Hypovolemia may be due to fluid losses from increased capillary permeability. Profound hypotension may take place during and after the initial resuscitation period, especially when rewarming is accompanied by vasodilatation. It is important to remain cognizant that many patients present with hypothermia due to prolonged submersion times rather than true cold-water submersion.

Myocardial dysfunction may result from ventricular dysrhythmias, pulseless electrical activity (PEA), and asystole due to hypoxemia, hypothermia, acidosis, or electrolyte abnormalities (less common). In addition, hypoxemia may directly damage the myocardium, decreasing cardiac output.
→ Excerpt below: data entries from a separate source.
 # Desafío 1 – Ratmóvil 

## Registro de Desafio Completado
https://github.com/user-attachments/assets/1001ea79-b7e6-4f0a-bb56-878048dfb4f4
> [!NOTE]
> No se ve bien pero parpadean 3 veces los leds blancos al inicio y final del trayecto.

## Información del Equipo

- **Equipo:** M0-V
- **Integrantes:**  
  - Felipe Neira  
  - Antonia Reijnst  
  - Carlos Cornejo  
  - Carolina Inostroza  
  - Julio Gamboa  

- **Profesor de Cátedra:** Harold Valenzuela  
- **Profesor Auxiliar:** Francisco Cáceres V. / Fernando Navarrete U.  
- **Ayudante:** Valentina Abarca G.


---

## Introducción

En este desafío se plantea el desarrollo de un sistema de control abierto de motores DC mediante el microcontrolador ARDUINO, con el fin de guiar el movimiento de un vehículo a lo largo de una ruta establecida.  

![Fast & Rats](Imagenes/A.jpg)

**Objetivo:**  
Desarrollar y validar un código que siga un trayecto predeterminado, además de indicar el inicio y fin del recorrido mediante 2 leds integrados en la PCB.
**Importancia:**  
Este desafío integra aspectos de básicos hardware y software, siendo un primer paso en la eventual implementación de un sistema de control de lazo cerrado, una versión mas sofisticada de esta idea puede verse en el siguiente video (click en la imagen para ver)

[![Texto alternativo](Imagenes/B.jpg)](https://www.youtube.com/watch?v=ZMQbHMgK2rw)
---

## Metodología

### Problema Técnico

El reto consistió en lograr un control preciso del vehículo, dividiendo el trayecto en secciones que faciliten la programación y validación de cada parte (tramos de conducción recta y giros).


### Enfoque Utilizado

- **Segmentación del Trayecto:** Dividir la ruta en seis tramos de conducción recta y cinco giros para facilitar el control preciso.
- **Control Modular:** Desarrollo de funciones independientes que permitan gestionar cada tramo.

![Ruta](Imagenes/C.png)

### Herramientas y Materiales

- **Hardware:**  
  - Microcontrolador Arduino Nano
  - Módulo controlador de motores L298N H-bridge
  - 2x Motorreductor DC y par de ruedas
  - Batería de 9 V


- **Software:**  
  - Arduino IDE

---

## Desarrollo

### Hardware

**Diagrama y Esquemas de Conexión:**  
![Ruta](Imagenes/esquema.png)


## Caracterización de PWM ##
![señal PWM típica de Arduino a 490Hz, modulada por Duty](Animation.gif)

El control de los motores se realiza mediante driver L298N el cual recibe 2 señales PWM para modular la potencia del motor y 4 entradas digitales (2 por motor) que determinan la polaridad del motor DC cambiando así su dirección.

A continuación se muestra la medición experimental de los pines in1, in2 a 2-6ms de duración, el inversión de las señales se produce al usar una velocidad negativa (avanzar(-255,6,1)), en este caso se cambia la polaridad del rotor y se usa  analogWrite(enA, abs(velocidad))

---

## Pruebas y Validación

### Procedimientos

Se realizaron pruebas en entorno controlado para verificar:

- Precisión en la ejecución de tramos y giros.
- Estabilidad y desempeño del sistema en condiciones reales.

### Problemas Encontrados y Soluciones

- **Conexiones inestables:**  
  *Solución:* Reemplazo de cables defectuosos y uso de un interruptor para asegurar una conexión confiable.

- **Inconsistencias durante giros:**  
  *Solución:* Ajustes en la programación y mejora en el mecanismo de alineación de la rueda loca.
Pulmonary hypertension may result from the release of pulmonary inflammatory mediators, increasing right ventricular afterload and thus decreasing both pulmonary perfusion and left ventricular preload. However, although cardiovascular effects may be severe, they are usually transient, unlike severe CNS injury.

Primary arrhythmias, including long-QT syndromes (particularly type I) and catecholaminergic polymorphic ventricular tachycardia (CPVT), may predispose patients to fatal arrhythmias during swimming. Sudden, severe cardiovascular collapse in otherwise healthy patients with brief, witnessed immersion may be the result of existing cardiac conduction defects and may not represent secondary effects of immersion injury. [54] Swimming may serve as an arrhythmogenic trigger and result in the diving reflex, which can lead to autonomic instability. The diving reflex is elicited by contact of the face with cold water and consists of breath-holding, bradycardia, and intense peripheral vasoconstriction. The exertion associated with swimming may additionally result in predisposition to syncopal events.